Your instructions |
Starting from the first line below, count the lines carrying the string "вашей" and answer with the count by itself.

BEGIN Supplied records

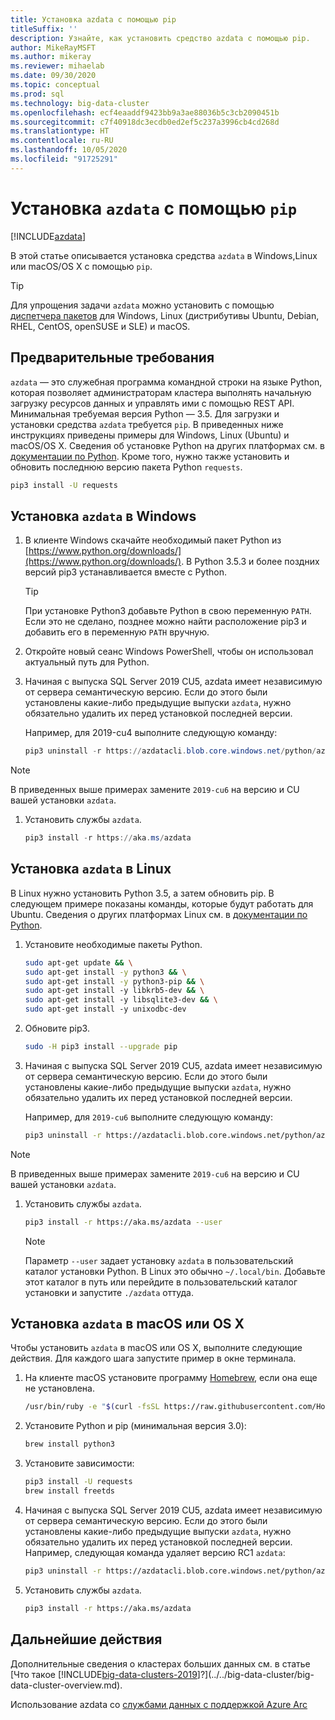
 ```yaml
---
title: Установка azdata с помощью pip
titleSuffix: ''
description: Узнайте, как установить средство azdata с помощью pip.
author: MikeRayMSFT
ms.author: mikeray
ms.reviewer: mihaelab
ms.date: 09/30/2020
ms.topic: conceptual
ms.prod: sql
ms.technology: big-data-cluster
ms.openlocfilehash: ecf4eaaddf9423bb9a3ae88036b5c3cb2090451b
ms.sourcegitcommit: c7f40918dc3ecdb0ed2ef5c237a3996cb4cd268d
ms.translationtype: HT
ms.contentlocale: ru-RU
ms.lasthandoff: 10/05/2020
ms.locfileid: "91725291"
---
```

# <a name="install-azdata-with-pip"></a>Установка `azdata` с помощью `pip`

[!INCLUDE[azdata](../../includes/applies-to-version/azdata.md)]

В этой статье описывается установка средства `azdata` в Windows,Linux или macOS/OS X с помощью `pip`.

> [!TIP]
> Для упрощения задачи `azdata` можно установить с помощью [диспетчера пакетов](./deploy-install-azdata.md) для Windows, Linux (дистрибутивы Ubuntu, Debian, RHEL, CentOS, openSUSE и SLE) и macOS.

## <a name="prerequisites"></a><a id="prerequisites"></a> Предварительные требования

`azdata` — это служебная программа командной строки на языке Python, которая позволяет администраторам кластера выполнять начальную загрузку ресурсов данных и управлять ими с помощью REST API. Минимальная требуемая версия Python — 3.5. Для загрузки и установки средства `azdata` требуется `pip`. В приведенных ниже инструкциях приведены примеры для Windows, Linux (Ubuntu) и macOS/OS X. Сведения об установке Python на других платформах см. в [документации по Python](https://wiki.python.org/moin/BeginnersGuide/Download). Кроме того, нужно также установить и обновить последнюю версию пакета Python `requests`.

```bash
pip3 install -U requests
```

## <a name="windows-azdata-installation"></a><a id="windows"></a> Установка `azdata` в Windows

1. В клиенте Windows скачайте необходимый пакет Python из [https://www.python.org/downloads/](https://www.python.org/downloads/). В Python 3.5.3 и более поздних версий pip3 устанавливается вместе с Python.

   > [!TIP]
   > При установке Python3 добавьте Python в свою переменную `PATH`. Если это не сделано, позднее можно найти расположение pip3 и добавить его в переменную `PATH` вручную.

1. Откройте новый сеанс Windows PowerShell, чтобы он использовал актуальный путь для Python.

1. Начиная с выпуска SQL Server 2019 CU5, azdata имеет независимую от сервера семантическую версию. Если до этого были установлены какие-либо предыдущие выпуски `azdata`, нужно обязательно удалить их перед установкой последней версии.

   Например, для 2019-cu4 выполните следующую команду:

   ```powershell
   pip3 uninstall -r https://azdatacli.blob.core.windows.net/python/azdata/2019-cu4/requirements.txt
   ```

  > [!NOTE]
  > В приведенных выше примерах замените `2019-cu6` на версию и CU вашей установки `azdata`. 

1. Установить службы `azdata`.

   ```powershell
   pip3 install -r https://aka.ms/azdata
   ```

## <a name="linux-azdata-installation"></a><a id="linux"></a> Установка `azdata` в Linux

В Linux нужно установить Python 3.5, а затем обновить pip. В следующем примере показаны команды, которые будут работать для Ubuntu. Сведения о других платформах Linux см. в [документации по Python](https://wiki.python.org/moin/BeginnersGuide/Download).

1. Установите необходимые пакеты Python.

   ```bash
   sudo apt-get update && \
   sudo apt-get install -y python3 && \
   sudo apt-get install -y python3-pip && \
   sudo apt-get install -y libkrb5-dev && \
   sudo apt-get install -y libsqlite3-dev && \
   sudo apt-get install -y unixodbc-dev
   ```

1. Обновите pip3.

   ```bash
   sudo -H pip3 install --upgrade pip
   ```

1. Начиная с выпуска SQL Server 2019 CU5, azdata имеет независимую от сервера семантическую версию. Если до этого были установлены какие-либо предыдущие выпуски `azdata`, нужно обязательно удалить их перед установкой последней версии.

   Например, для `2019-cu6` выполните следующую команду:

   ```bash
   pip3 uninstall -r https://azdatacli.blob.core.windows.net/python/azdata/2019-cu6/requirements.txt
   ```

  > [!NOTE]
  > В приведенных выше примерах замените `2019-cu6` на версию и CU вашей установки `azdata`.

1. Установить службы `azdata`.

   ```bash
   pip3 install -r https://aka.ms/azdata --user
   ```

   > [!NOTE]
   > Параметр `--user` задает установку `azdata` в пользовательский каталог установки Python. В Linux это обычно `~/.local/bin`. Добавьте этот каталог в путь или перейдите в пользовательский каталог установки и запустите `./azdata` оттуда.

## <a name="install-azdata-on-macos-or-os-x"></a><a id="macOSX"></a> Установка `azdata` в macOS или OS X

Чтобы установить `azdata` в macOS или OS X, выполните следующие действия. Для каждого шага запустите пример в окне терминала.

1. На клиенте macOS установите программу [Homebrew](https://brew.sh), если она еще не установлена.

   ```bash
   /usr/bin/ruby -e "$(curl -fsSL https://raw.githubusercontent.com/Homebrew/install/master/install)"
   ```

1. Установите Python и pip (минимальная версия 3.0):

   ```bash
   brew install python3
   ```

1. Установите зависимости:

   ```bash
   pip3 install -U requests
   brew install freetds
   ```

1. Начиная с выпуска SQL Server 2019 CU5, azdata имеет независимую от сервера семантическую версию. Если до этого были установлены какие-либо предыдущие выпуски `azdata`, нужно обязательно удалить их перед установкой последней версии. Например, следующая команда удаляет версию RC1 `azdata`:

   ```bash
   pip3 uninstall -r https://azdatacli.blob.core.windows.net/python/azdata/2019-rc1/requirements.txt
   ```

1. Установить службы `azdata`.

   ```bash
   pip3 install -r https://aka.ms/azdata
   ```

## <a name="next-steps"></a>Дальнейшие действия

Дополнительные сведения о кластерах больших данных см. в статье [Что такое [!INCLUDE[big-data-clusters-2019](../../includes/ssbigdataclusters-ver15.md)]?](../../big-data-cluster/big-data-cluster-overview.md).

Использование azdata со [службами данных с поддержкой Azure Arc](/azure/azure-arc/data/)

END Supplied records
BEGIN Supplied records

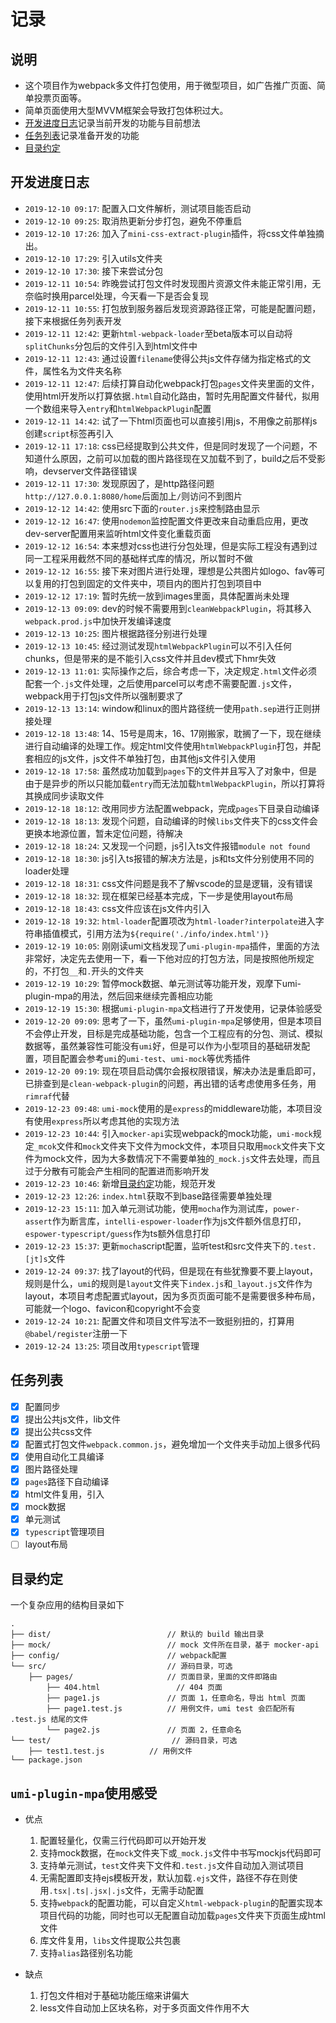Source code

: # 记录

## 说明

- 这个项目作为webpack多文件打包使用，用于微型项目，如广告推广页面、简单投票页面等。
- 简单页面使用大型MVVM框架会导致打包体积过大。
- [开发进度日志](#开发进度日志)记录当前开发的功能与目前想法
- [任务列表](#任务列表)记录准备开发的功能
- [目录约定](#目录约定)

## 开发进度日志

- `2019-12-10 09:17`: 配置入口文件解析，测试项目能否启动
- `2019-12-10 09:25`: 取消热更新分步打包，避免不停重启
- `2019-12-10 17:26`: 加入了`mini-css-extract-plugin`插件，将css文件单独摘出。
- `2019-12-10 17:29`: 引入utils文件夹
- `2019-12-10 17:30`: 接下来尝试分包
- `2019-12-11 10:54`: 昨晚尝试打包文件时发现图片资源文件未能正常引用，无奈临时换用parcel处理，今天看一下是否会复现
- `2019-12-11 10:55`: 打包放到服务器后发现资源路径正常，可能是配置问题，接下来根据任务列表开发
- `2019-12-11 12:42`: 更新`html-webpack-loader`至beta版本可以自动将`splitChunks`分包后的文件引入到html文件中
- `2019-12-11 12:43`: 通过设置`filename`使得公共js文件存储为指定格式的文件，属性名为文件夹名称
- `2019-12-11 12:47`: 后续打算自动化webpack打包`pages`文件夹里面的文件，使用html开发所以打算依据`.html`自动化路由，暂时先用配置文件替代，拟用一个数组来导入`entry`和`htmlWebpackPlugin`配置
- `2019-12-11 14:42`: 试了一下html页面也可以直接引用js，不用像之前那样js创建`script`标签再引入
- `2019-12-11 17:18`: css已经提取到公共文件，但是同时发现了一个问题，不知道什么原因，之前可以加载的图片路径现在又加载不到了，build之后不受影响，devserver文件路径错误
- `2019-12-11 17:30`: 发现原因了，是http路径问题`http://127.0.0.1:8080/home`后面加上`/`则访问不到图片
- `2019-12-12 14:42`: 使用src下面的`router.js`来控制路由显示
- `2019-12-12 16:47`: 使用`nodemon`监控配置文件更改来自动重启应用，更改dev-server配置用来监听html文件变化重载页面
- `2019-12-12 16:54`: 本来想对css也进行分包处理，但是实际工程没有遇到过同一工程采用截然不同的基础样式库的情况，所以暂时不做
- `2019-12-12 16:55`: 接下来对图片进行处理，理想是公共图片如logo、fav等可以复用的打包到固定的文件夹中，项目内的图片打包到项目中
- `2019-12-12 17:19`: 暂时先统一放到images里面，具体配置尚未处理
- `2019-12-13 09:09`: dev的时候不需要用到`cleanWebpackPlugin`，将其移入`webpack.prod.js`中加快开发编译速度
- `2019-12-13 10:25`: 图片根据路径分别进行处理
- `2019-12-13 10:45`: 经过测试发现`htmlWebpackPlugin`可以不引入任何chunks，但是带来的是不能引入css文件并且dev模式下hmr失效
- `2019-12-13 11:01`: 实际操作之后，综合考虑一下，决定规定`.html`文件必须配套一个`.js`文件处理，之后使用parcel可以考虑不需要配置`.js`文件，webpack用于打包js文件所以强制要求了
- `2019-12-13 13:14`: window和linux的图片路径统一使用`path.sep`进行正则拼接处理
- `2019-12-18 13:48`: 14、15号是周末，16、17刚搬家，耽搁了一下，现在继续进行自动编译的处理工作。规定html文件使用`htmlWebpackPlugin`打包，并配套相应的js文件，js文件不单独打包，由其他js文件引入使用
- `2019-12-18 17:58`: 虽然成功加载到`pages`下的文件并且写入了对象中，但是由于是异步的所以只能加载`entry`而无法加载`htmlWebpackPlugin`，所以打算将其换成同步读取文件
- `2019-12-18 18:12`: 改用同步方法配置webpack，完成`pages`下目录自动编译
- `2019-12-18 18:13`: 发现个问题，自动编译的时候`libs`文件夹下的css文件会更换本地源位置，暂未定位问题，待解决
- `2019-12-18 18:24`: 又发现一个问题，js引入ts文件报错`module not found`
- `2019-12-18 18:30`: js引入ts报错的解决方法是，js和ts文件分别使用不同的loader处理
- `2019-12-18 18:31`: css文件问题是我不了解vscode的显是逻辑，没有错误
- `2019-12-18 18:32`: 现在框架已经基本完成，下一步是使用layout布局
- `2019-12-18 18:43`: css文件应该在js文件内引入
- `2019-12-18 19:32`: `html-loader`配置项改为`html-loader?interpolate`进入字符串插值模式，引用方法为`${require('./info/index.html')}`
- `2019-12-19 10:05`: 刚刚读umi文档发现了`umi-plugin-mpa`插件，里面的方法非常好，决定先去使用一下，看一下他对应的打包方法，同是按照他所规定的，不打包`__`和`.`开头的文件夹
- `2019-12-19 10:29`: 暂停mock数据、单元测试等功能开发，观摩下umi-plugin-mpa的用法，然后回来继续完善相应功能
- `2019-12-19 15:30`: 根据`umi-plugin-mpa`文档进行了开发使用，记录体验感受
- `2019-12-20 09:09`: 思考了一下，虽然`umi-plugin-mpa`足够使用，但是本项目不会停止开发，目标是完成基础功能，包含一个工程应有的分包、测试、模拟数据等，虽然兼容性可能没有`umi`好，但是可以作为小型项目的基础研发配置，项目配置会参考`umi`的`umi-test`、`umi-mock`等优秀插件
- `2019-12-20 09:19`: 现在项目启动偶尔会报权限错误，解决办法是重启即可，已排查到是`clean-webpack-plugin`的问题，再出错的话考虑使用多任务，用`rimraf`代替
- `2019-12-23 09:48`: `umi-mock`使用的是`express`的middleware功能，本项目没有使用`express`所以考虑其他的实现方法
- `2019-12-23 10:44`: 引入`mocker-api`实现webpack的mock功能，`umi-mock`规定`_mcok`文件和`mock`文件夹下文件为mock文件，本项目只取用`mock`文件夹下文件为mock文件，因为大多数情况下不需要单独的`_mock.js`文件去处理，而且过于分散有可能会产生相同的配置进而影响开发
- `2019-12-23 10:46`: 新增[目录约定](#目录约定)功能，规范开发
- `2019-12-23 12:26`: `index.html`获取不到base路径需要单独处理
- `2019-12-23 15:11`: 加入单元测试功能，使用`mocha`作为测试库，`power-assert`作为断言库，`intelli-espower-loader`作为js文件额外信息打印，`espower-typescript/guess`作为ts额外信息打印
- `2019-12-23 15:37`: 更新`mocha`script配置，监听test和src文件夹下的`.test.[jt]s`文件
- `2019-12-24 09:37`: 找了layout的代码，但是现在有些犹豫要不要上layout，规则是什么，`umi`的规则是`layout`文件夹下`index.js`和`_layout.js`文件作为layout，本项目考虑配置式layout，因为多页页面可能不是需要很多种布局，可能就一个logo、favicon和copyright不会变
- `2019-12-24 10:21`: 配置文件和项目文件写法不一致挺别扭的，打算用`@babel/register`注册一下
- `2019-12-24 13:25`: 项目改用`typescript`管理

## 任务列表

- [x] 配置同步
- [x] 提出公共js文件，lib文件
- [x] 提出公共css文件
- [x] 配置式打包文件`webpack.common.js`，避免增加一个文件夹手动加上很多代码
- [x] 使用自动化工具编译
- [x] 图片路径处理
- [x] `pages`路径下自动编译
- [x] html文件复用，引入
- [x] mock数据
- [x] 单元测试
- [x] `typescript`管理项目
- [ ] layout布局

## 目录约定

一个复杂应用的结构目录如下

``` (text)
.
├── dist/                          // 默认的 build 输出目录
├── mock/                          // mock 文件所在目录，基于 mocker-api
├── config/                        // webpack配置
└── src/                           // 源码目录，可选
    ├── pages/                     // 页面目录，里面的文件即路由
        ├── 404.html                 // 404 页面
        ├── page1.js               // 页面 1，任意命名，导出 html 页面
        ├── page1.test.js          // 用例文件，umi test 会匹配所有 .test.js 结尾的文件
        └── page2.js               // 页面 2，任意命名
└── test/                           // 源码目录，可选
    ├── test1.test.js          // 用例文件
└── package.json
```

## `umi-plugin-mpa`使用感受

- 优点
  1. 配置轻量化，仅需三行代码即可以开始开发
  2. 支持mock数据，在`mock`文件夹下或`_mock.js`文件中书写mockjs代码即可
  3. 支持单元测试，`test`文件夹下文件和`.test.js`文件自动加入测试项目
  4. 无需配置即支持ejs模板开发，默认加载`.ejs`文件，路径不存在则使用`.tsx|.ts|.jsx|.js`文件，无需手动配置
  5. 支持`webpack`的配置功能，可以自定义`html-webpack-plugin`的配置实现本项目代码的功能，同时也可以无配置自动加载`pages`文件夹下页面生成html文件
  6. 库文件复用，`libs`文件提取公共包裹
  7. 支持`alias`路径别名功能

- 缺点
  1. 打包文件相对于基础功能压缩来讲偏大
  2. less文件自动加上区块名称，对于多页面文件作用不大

END Supplied records
BEGIN Supplied records

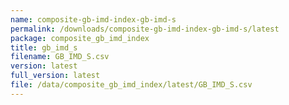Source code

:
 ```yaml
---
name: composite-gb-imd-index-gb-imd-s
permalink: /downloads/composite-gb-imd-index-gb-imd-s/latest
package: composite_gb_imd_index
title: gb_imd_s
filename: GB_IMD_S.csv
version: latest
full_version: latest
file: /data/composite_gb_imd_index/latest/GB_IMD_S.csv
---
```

END Supplied records

Your solution |
2